BPF Archive on lore.kernel.org
 help / color / Atom feed
From: Alexei Starovoitov <ast@kernel.org>
To: <davem@davemloft.net>
Cc: <daniel@iogearbox.net>, <peterz@infradead.org>,
	<luto@amacapital.net>, <netdev@vger.kernel.org>,
	<bpf@vger.kernel.org>, <kernel-team@fb.com>,
	<linux-api@vger.kernel.org>
Subject: [PATCH v4 bpf-next 1/4] capability: introduce CAP_BPF and CAP_TRACING
Date: Fri, 6 Sep 2019 16:10:50 -0700
Message-ID: <20190906231053.1276792-2-ast@kernel.org> (raw)
In-Reply-To: <20190906231053.1276792-1-ast@kernel.org>

Split BPF and perf/tracing operations that are allowed under
CAP_SYS_ADMIN into corresponding CAP_BPF and CAP_TRACING.
For backward compatibility include them in CAP_SYS_ADMIN as well.

The end result provides simple safety model for applications that use BPF:
- for tracing program types
  BPF_PROG_TYPE_{KPROBE, TRACEPOINT, PERF_EVENT, RAW_TRACEPOINT, etc}
  use CAP_BPF and CAP_TRACING
- for networking program types
  BPF_PROG_TYPE_{SCHED_CLS, XDP, CGROUP_SKB, SK_SKB, etc}
  use CAP_BPF and CAP_NET_ADMIN

There are few exceptions from this simple rule:
- bpf_trace_printk() is allowed in networking programs, but it's using
  ftrace mechanism, hence this helper needs additional CAP_TRACING.
- cpumap is used by XDP programs. Currently it's kept under CAP_SYS_ADMIN,
  but could be relaxed to CAP_NET_ADMIN in the future.
- BPF_F_ZERO_SEED flag for hash/lru map is allowed under CAP_SYS_ADMIN only
  to discourage production use.
- BPF HW offload is allowed under CAP_SYS_ADMIN.
- cg_sysctl, cg_device, lirc program types are neither networking nor tracing.
  They can be loaded under CAP_BPF, but attach is allowed under CAP_NET_ADMIN.
  This will be cleaned up in the future.

userid=nobody + (CAP_TRACING | CAP_NET_ADMIN) + CAP_BPF is safer than
typical setup with userid=root and sudo by existing bpf applications.
It's not secure, since these capabilities:
- allow bpf progs access arbitrary memory
- let tasks access any bpf map
- let tasks attach/detach any bpf prog

bpftool, bpftrace, bcc tools binaries should not be installed with
cap_bpf+cap_tracing, since unpriv users will be able to read kernel secrets.

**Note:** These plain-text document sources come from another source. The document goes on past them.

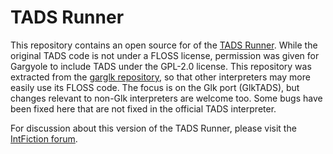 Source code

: TADS Runner
===========

This repository contains an open source for of the [TADS Runner](https://www.tads.org/index.htm). While the original TADS code is not under a FLOSS license, permission was given for Gargyole to include TADS under the GPL-2.0 license. This repository was extracted from the [garglk repository](https://github.com/garglk/garglk), so that other interpreters may more easily use its FLOSS code. The focus is on the Glk port (GlkTADS), but changes relevant to non-Glk interpreters are welcome too. Some bugs have been fixed here that are not fixed in the official TADS interpreter.

For discussion about this version of the TADS Runner, please visit the [IntFiction forum](https://intfiction.org/). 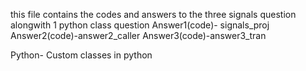 this file contains the codes and answers to the three signals question alongwith 1 python class question 
Answer1(code)- signals_proj
Answer2(code)-answer2_caller
Answer3(code)-answer3_tran

Python- Custom classes in python
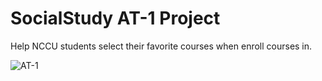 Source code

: # SocialStudy AT-1 Project

Help NCCU students select their favorite courses when enroll courses in.

![AT-1](http://upload.wikimedia.org/wikipedia/commons/a/a1/Artillery_tank_AT-1.jpg)
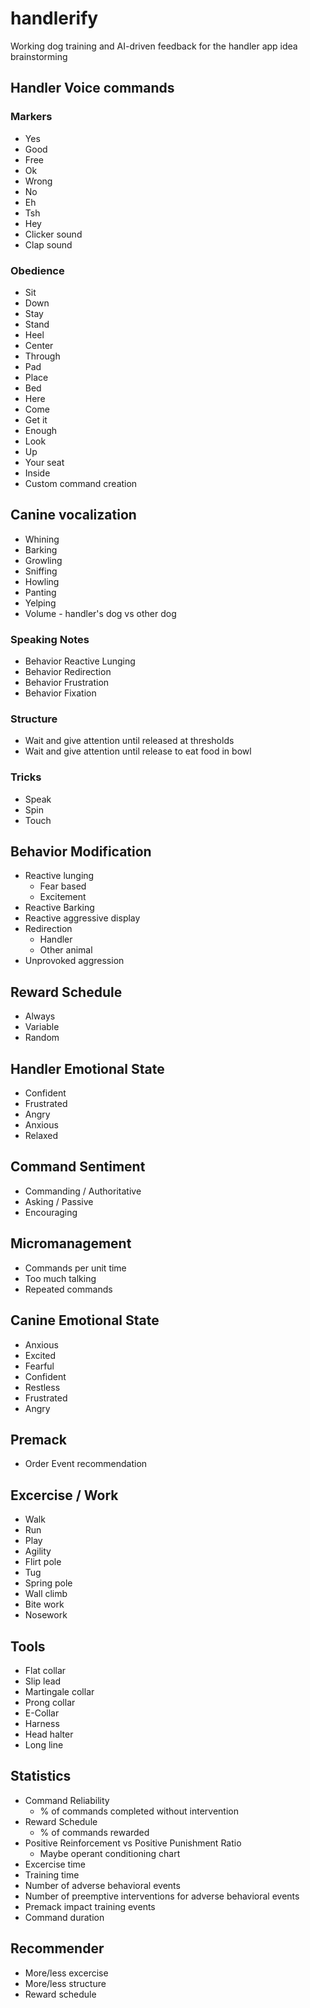 # handlerify
Working dog training and AI-driven feedback for the handler app idea brainstorming


## Handler Voice commands
### Markers
- Yes
- Good
- Free
- Ok
- Wrong
- No
- Eh
- Tsh
- Hey
- Clicker sound
- Clap sound

### Obedience
- Sit
- Down
- Stay
- Stand
- Heel
- Center
- Through
- Pad
- Place
- Bed
- Here
- Come
- Get it
- Enough
- Look
- Up
- Your seat
- Inside
- Custom command creation

## Canine vocalization
- Whining
- Barking
- Growling
- Sniffing
- Howling
- Panting
- Yelping
- Volume - handler's dog vs other dog

### Speaking Notes
- Behavior Reactive Lunging
- Behavior Redirection
- Behavior Frustration
- Behavior Fixation

### Structure
- Wait and give attention until released at thresholds
- Wait and give attention until release to eat food in bowl

### Tricks
- Speak
- Spin
- Touch

## Behavior Modification
- Reactive lunging
    - Fear based
    - Excitement
- Reactive Barking
- Reactive aggressive display
- Redirection
    - Handler
    - Other animal
- Unprovoked aggression

## Reward Schedule
- Always
- Variable
- Random

## Handler Emotional State
- Confident
- Frustrated
- Angry
- Anxious
- Relaxed

## Command Sentiment
- Commanding / Authoritative
- Asking / Passive
- Encouraging


## Micromanagement
- Commands per unit time
- Too much talking
- Repeated commands

## Canine Emotional State
- Anxious
- Excited
- Fearful
- Confident
- Restless
- Frustrated
- Angry

## Premack
- Order Event recommendation

## Excercise / Work
- Walk
- Run
- Play
- Agility
- Flirt pole
- Tug
- Spring pole
- Wall climb
- Bite work
- Nosework

## Tools
- Flat collar
- Slip lead
- Martingale collar
- Prong collar
- E-Collar
- Harness
- Head halter
- Long line

## Statistics

- Command Reliability
    - % of commands completed without intervention
- Reward Schedule
    - % of commands rewarded
- Positive Reinforcement vs Positive Punishment Ratio
    - Maybe operant conditioning chart
- Excercise time
- Training time
- Number of adverse behavioral events
- Number of preemptive interventions for adverse behavioral events
- Premack impact training events
- Command duration

## Recommender
- More/less excercise
- More/less structure
- Reward schedule

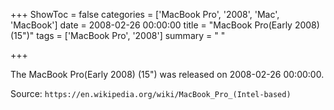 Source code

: +++
ShowToc = false
categories = ['MacBook Pro', '2008', 'Mac', 'MacBook']
date = 2008-02-26 00:00:00
title = "MacBook Pro(Early 2008) (15\")"
tags = ['MacBook Pro', '2008']
summary = " "

+++

The MacBook Pro(Early 2008) (15") was released on 2008-02-26 00:00:00.

Source: `https://en.wikipedia.org/wiki/MacBook_Pro_(Intel-based)`
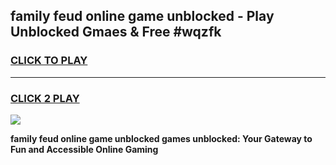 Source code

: 
## family feud online game unblocked - Play Unblocked Gmaes & Free #wqzfk
<h3>
<a href="https://premium.freeplayer.one?title=family_feud_online_game_unblocked&ref=01M">CLICK TO PLAY</a></h3>
<hr>

<h3>
<a href="https://premium.freeplayer.one?title=family_feud_online_game_unblocked&ref=01M">CLICK 2 PLAY</a>
  
</h3>

<a href="https://premium.freeplayer.one?title=family_feud_online_game_unblocked&ref=01M"><img src="https://clearcache.store/games.png"></a>


**family feud online game unblocked games unblocked: Your Gateway to Fun and Accessible Online Gaming**
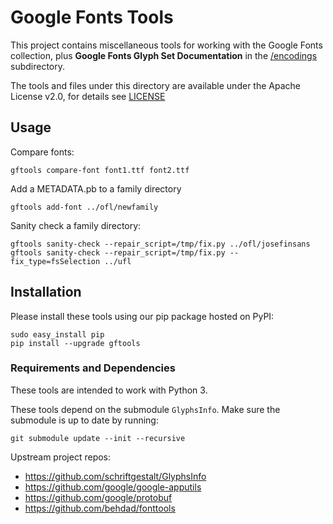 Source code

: # Google Fonts Tools

This project contains miscellaneous tools for working with the Google Fonts collection, plus **Google Fonts Glyph Set Documentation** in the [/encodings](/encodings) subdirectory.

The tools and files under this directory are available under the Apache License v2.0, for details see [LICENSE](LICENSE)

## Usage

Compare fonts:

    gftools compare-font font1.ttf font2.ttf

Add a METADATA.pb to a family directory

    gftools add-font ../ofl/newfamily

Sanity check a family directory:

    gftools sanity-check --repair_script=/tmp/fix.py ../ofl/josefinsans
    gftools sanity-check --repair_script=/tmp/fix.py --fix_type=fsSelection ../ufl

## Installation

Please install these tools using our pip package hosted on PyPI:

    sudo easy_install pip
    pip install --upgrade gftools

### Requirements and Dependencies

These tools are intended to work with Python 3.

These tools depend on the submodule `GlyphsInfo`.
Make sure the submodule is up to date by running:

    git submodule update --init --recursive

Upstream project repos:

* https://github.com/schriftgestalt/GlyphsInfo
* https://github.com/google/google-apputils
* https://github.com/google/protobuf
* https://github.com/behdad/fonttools
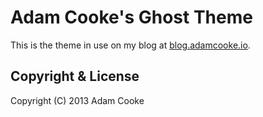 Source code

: # Adam Cooke's Ghost Theme

This is the theme in use on my blog at [blog.adamcooke.io](http://blog.adamcooke.io).

## Copyright & License

Copyright (C) 2013 Adam Cooke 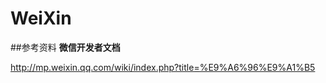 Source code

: WeiXin
======

##参考资料
**微信开发者文档**

http://mp.weixin.qq.com/wiki/index.php?title=%E9%A6%96%E9%A1%B5 


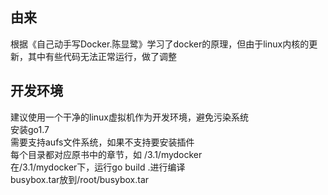 ## 由来
根据《自己动手写Docker.陈显鹭》学习了docker的原理，但由于linux内核的更新，其中有些代码无法正常运行，做了调整

## 开发环境
建议使用一个干净的linux虚拟机作为开发环境，避免污染系统  
安装go1.7  
需要支持aufs文件系统，如果不支持要安装插件  
每个目录都对应原书中的章节，如 /3.1/mydocker  
在/3.1/mydocker下，运行go build .进行编译  
busybox.tar放到/root/busybox.tar   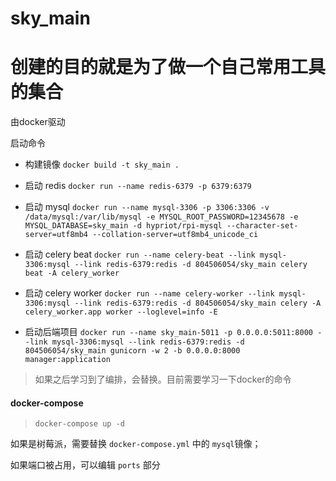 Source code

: # sky_main

# 创建的目的就是为了做一个自己常用工具的集合

由docker驱动

启动命令

* 构建镜像 `docker build -t sky_main .`

* 启动 redis `docker run --name redis-6379 -p 6379:6379`

* 启动 mysql `docker run --name mysql-3306 -p 3306:3306 -v /data/mysql:/var/lib/mysql -e MYSQL_ROOT_PASSWORD=12345678 -e MYSQL_DATABASE=sky_main -d hypriot/rpi-mysql --character-set-server=utf8mb4 --collation-server=utf8mb4_unicode_ci`

* 启动 celery beat `docker run --name celery-beat --link mysql-3306:mysql --link redis-6379:redis -d 804506054/sky_main celery beat -A celery_worker`

* 启动 celery worker `docker run --name celery-worker --link mysql-3306:mysql --link redis-6379:redis -d 804506054/sky_main celery -A celery_worker.app worker --loglevel=info -E`

* 启动后端项目 `docker run --name sky_main-5011 -p 0.0.0.0:5011:8000 --link mysql-3306:mysql --link redis-6379:redis -d 804506054/sky_main gunicorn -w 2 -b 0.0.0.0:8000 manager:application`

> 如果之后学习到了编排，会替换。目前需要学习一下docker的命令

#### docker-compose

> `docker-compose up -d`

如果是树莓派，需要替换 `docker-compose.yml` 中的 `mysql`镜像；

如果端口被占用，可以编辑 `ports` 部分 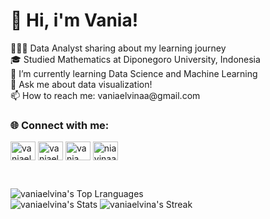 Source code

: <h1 align="left">👋 Hi, i'm Vania!</h1>
👩🏻‍💻 Data Analyst sharing about my learning journey</br>
🎓 Studied Mathematics at Diponegoro University, Indonesia</br>
🌱 I’m currently learning Data Science and Machine Learning</br>
💬 Ask me about data visualization!</br>
📫 How to reach me: vaniaelvinaa@gmail.com</br>

<h3 align="left">🌐 Connect with me:</h3>
<p align="left">
<a href="https://linkedin.com/in/vaniaelvina" target="blank"><img align="center" src="https://raw.githubusercontent.com/rahuldkjain/github-profile-readme-generator/master/src/images/icons/Social/linked-in-alt.svg" alt="vaniaelvina" height="30" width="40" /></a>
<a href="https://instagram.com/vaniaelvina" target="blank"><img align="center" src="https://raw.githubusercontent.com/rahuldkjain/github-profile-readme-generator/master/src/images/icons/Social/instagram.svg" alt="vaniaelvina" height="30" width="40" /></a>
<a href="https://www.youtube.com/c/vania elvina" target="blank"><img align="center" src="https://raw.githubusercontent.com/rahuldkjain/github-profile-readme-generator/master/src/images/icons/Social/youtube.svg" alt="vania elvina" height="30" width="40" /></a>
<a href="https://twitter.com/niavinaa" target="blank"><img align="center" src="https://raw.githubusercontent.com/rahuldkjain/github-profile-readme-generator/master/src/images/icons/Social/twitter.svg" alt="niavinaa" height="30" width="40" /></a>
</p><br>


![vaniaelvina's Top Lranguages](https://github-readme-stats.vercel.app/api/top-langs/?username=vaniaelvina&theme=material-palenight&show_icons=true&hide_border=true&layout=compact)<br>
![vaniaelvina's Stats](https://github-readme-stats.vercel.app/api?username=vaniaelvina&theme=material-palenight&show_icons=true&hide_border=true&count_private=true)
![vaniaelvina's Streak](https://github-readme-streak-stats.herokuapp.com/?user=vaniaelvina&theme=material-palenight&hide_border=true)

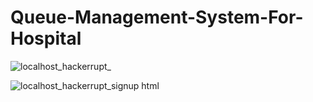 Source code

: # Queue-Management-System-For-Hospital

![localhost_hackerrupt_](https://user-images.githubusercontent.com/121512535/232308138-a12f6724-fc99-44f9-a8ed-1e74da6c13bc.png)

![localhost_hackerrupt_signup html](https://user-images.githubusercontent.com/121512535/232308132-154b6b5f-c541-45bb-af4e-23d6ec742558.png)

CAP_BPF, CAP_NET_ADMIN, CAP_TRACING are roughly equal in terms of
damage they can make to the system.
Example:
CAP_NET_ADMIN can stop network traffic. CAP_BPF can write into map
and if that map is used by firewall-like bpf prog the network traffic
may stop.
CAP_BPF allows many bpf prog_load commands in parallel. The verifier
may consume large amount of memory and significantly slow down the system.
CAP_TRACING allows many kprobes that can slow down the system.

In the future more fine-grained bpf permissions may be added.

Existing unprivileged BPF operations are not affected.
In particular unprivileged users are allowed to load socket_filter and cg_skb
program types and to create array, hash, prog_array, map-in-map map types.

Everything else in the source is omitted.